* EXERCISE OBJECTIVE: Check every line of the data and copy the ones where "Verificar" appears.

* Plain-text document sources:
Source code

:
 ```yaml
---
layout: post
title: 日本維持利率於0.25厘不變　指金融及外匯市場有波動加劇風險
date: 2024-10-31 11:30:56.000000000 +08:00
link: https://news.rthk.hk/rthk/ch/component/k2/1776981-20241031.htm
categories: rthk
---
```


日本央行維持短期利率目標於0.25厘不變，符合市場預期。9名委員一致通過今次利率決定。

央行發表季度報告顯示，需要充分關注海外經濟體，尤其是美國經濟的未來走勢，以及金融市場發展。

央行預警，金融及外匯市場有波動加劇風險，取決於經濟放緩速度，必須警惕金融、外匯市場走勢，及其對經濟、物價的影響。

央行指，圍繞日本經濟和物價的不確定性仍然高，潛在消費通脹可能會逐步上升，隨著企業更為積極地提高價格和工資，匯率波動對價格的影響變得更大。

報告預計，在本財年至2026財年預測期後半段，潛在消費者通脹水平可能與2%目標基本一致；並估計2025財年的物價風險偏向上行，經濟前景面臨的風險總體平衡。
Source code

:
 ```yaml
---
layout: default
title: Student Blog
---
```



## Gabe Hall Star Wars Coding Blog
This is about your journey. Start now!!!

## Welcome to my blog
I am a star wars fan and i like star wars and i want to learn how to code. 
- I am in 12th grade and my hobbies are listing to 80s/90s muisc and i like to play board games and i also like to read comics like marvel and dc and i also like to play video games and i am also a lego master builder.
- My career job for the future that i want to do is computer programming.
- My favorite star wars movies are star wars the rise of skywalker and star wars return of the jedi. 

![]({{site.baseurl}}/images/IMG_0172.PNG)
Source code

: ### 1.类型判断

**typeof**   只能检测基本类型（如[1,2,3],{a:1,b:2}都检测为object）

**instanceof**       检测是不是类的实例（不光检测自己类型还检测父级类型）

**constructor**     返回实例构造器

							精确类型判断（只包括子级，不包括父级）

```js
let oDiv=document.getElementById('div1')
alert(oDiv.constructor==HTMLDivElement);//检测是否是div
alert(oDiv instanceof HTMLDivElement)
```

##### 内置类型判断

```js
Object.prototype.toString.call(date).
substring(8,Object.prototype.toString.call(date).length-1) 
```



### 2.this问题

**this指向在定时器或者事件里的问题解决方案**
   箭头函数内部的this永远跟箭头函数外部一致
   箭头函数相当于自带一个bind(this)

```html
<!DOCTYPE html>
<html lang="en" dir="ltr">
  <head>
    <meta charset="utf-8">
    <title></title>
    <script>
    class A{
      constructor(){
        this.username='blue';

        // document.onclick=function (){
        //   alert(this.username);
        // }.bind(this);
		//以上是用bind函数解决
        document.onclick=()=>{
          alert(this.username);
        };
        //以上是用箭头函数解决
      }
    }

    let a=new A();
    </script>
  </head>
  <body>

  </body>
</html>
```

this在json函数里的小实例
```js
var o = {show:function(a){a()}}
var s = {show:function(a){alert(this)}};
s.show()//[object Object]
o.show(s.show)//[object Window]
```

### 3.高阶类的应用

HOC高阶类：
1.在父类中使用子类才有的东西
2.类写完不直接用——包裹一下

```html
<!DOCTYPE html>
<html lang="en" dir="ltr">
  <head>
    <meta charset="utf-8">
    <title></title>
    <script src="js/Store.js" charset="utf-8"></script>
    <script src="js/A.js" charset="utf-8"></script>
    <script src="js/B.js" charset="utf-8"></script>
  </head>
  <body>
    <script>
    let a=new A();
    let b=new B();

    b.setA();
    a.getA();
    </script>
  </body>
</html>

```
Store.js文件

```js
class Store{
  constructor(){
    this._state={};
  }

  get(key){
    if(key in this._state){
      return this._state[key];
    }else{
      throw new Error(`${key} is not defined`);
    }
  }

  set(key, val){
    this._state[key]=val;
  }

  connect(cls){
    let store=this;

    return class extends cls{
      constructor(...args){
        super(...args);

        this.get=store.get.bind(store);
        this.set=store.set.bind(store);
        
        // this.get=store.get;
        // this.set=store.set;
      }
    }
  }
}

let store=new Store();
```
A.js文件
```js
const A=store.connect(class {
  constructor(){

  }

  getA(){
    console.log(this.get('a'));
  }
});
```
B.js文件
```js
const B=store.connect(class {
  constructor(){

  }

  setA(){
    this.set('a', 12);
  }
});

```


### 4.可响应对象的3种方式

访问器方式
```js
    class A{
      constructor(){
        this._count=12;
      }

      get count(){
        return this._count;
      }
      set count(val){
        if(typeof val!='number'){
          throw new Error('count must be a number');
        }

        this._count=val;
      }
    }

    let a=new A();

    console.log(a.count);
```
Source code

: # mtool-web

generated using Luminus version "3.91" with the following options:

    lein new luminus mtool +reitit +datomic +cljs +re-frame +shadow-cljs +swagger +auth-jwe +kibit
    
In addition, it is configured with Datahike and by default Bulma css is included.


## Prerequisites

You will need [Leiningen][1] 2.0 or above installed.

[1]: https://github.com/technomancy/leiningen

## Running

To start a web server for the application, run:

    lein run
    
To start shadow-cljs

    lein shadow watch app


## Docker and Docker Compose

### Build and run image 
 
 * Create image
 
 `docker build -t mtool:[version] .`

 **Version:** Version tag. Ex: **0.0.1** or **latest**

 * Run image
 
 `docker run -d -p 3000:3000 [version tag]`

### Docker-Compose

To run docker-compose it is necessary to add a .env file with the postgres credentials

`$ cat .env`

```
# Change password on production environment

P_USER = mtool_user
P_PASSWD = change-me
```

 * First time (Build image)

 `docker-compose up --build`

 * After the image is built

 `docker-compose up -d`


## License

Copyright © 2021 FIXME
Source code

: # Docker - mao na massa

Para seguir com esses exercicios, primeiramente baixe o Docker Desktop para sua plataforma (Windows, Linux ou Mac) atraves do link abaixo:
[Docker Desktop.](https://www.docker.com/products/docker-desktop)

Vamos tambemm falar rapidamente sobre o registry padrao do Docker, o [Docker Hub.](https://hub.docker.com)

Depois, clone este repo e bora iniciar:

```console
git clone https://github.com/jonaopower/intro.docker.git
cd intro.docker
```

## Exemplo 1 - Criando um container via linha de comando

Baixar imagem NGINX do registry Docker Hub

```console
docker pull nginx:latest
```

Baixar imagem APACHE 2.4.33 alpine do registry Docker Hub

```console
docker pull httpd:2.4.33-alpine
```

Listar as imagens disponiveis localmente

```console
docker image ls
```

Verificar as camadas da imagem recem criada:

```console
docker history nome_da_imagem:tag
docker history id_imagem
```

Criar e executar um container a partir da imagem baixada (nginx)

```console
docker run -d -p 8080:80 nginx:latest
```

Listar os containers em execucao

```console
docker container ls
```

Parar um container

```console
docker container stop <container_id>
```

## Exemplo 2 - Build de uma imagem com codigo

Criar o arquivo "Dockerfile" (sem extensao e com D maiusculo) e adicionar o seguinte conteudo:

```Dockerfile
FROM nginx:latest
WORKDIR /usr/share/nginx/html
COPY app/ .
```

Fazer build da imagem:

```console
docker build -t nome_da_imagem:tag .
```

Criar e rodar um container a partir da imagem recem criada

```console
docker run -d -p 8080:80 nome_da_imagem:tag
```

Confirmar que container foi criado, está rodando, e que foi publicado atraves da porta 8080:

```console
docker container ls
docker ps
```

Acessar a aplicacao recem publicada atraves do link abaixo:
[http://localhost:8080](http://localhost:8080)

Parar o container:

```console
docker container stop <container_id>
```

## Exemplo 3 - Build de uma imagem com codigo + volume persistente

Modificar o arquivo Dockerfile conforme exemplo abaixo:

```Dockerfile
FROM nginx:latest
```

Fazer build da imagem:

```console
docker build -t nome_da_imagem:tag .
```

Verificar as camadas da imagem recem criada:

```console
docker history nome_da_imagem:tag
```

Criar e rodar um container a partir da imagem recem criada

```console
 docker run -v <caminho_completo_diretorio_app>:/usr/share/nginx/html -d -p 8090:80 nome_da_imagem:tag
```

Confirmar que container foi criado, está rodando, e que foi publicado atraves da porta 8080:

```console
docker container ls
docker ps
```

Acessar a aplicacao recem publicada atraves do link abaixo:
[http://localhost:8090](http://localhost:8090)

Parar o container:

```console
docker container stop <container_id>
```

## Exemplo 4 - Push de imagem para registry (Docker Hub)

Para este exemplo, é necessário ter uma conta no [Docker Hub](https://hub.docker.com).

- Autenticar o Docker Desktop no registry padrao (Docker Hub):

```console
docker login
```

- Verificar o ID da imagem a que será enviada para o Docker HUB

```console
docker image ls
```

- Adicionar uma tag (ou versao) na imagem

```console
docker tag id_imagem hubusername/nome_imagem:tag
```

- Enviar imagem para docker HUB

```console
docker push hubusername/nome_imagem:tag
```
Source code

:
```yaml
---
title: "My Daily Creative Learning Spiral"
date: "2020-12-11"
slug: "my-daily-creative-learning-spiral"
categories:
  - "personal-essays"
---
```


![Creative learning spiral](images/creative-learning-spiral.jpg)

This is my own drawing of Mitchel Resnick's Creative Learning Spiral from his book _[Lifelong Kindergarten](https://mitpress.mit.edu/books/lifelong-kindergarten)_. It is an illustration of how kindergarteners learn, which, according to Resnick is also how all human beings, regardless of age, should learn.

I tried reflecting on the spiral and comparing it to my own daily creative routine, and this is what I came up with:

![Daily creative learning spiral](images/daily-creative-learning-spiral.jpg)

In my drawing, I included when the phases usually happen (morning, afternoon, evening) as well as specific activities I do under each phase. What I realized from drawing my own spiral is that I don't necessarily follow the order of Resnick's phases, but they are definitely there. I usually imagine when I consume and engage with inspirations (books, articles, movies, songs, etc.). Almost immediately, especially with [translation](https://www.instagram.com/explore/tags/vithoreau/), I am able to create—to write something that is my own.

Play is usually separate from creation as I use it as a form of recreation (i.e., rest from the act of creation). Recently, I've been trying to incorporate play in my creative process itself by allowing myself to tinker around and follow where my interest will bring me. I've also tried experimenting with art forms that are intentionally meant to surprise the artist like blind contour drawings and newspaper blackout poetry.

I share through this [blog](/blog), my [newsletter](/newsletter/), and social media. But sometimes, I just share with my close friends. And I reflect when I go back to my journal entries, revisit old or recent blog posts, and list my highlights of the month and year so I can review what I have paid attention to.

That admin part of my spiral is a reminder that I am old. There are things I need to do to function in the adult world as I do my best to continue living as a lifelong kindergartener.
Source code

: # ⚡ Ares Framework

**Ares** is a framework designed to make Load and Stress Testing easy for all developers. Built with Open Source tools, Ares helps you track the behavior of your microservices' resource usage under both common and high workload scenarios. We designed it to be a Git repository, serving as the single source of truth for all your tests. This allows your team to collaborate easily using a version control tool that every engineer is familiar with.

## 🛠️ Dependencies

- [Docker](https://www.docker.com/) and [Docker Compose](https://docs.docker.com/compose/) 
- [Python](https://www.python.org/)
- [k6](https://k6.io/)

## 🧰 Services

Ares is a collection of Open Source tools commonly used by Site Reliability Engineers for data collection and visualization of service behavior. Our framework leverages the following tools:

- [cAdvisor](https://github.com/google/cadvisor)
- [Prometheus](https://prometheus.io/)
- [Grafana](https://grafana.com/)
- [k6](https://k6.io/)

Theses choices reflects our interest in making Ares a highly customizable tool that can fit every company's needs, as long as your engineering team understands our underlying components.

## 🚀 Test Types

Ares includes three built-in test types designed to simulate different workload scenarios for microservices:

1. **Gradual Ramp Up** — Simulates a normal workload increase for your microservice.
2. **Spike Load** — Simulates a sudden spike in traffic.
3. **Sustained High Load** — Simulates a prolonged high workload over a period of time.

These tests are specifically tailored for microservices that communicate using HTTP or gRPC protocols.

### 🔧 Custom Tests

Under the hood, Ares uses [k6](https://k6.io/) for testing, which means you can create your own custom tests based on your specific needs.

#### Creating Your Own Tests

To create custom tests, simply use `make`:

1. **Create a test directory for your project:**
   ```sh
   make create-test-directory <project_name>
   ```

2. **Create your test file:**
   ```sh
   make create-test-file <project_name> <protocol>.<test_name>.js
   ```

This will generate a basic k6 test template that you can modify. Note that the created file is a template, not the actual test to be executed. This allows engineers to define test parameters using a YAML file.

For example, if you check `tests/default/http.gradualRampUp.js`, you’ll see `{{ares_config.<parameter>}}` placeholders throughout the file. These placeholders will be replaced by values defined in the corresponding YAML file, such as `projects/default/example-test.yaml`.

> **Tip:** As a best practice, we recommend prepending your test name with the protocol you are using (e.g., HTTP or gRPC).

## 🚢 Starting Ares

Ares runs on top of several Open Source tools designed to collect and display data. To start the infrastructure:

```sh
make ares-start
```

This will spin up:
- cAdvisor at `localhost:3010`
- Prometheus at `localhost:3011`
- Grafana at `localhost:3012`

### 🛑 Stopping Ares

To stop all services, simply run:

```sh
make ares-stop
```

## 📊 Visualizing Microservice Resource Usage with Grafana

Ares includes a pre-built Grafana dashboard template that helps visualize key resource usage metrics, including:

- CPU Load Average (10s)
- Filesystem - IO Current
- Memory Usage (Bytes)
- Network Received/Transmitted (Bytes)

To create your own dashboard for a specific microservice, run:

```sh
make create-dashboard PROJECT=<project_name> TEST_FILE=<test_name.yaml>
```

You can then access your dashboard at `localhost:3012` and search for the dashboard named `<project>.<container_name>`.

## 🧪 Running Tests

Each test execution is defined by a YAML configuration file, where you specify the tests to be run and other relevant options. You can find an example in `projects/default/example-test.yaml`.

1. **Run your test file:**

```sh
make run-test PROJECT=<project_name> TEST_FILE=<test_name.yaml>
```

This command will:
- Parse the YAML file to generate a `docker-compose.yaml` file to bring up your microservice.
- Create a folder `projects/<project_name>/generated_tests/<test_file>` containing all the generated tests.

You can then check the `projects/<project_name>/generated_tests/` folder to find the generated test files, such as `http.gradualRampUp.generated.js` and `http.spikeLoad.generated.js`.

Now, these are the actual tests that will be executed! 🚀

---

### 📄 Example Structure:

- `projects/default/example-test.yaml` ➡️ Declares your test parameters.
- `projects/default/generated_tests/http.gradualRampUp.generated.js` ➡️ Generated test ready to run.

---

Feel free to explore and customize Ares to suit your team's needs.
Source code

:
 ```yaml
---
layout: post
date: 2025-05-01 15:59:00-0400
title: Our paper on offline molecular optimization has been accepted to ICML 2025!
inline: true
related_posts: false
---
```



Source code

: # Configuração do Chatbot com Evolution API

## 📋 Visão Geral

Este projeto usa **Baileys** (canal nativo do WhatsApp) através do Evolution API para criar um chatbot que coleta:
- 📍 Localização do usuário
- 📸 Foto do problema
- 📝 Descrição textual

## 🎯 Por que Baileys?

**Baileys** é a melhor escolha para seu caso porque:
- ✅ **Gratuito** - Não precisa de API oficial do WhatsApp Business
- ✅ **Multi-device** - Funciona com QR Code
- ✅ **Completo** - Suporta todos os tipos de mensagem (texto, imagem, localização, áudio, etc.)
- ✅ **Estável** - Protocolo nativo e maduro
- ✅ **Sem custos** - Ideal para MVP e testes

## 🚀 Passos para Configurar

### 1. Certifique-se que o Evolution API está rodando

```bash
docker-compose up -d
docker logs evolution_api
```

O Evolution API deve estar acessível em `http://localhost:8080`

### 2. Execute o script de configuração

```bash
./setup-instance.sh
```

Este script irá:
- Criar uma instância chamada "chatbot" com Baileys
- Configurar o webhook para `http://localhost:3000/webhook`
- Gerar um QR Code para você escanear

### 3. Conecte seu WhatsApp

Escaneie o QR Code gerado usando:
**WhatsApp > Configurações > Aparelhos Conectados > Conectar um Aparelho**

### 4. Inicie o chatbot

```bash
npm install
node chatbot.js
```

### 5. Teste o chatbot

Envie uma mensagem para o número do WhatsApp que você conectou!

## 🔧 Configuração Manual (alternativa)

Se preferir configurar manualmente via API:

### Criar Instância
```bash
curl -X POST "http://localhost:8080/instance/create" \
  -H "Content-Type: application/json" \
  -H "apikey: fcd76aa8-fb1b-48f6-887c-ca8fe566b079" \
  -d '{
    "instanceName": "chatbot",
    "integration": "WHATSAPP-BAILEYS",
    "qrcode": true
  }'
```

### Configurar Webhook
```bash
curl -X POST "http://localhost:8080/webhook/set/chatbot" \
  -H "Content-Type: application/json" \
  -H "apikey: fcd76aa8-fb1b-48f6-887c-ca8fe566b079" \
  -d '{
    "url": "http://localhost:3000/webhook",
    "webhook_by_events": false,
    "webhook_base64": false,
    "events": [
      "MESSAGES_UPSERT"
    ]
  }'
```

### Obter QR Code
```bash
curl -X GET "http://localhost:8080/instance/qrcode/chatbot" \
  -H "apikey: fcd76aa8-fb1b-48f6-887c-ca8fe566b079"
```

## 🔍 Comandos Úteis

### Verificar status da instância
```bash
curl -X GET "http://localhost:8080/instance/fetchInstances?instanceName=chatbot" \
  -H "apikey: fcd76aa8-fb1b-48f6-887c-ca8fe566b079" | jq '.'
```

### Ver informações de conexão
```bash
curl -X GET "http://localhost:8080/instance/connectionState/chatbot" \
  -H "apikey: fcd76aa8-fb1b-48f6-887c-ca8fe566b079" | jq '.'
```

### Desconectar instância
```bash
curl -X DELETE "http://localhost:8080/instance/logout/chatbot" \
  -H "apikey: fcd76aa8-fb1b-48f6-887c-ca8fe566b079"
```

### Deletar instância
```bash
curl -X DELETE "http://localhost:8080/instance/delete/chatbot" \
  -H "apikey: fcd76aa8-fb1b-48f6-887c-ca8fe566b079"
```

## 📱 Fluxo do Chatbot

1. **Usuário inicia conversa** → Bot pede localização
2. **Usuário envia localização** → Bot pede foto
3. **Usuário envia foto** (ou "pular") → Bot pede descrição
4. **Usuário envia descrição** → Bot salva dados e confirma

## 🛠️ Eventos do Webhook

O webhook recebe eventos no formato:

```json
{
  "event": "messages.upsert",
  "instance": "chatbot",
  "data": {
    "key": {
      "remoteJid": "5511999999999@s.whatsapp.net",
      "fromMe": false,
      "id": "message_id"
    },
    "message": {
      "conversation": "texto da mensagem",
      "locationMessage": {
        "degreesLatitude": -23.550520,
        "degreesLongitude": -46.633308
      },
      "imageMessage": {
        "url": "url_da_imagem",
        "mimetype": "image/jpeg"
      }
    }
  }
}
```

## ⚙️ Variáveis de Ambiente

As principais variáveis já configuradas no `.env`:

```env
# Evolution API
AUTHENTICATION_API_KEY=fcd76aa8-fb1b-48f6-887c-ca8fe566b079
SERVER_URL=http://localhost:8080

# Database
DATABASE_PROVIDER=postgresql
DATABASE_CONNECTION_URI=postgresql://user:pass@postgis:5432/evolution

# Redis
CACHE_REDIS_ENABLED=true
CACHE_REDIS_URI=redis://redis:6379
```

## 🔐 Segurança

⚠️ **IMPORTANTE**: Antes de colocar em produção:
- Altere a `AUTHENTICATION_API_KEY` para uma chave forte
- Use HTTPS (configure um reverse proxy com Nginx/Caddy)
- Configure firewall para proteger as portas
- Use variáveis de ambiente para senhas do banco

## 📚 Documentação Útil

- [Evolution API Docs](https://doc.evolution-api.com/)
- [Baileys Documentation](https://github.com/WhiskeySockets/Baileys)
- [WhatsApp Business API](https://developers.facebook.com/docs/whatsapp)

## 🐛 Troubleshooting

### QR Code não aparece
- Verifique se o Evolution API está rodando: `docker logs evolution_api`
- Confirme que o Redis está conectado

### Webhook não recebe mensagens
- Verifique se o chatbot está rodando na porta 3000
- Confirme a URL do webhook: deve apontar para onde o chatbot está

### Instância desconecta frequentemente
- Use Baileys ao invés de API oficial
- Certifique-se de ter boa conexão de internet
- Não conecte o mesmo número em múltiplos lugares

* RESPONSE BOX:
Verificar as camadas da imagem recem criada:
Verificar as camadas da imagem recem criada:
- Verificar o ID da imagem a que será enviada para o Docker HUB
### Verificar status da instância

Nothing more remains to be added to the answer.